Abstract:Existing Graph Convolutional Networks to achieve human motion prediction largely adopt a one-step scheme, which output the prediction straight from history input, failing to exploit human motion patterns. We observe that human motions have transitional patterns and can be split into snippets representative of each transition. Each snippet can be reconstructed from its starting and ending poses referred to as the transitional poses. We propose a snippet-to-motion multi-stage framework that breaks motion prediction into sub-tasks easier to accomplish. Each sub-task integrates three modules: transitional pose prediction, snippet reconstruction, and snippet-to-motion prediction. Specifically, we propose to first predict only the transitional poses. Then we use them to reconstruct the corresponding snippets, obtaining a close approximation to the true motion sequence. Finally we refine them to produce the final prediction output. To implement the network, we propose a novel unified graph modeling, which allows for direct and effective feature propagation compared to existing approaches which rely on separate space-time modeling. Extensive experiments on Human 3.6M, CMU Mocap and 3DPW datasets verify the effectiveness of our method which achieves state-of-the-art performance.
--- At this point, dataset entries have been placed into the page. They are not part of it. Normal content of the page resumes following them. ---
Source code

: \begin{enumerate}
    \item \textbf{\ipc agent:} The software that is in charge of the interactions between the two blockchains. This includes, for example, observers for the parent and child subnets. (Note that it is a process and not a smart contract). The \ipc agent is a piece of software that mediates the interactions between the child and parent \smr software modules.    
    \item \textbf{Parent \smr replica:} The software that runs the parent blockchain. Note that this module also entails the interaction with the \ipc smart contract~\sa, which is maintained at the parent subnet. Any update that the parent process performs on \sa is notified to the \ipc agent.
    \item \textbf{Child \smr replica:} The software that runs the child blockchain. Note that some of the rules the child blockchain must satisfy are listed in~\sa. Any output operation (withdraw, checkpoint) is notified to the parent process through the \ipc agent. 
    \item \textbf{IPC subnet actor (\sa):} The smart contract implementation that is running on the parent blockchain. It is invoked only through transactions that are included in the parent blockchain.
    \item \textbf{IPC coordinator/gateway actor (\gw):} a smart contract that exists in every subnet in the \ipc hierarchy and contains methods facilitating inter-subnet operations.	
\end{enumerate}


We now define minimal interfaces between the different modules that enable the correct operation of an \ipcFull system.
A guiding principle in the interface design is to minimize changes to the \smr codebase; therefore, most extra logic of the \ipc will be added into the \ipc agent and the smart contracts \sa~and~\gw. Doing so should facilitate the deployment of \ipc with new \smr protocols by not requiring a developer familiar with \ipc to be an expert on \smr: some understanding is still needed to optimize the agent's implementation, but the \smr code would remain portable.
What problem does this paper attempt to address?
The problem that this paper attempts to solve is that most of the existing human motion prediction methods based on Graph Convolutional Networks (GCNs) adopt a single - step scheme, directly predicting results from historical inputs and outputs, and failing to fully utilize human motion patterns. Specifically, although existing GCNs perform well in capturing spatial relationships within a single frame or graph, they lack an explicit mechanism to effectively model the temporal evolution process of human motion. These methods usually rely on information aggregation between different frames without explicitly considering the temporal context, for example, by using Temporal Convolutional Networks (TCNs) along the time axis. This limitation hinders their ability to capture sequence patterns, subtle motion transitions, and fine - grained temporal dependencies in human motion.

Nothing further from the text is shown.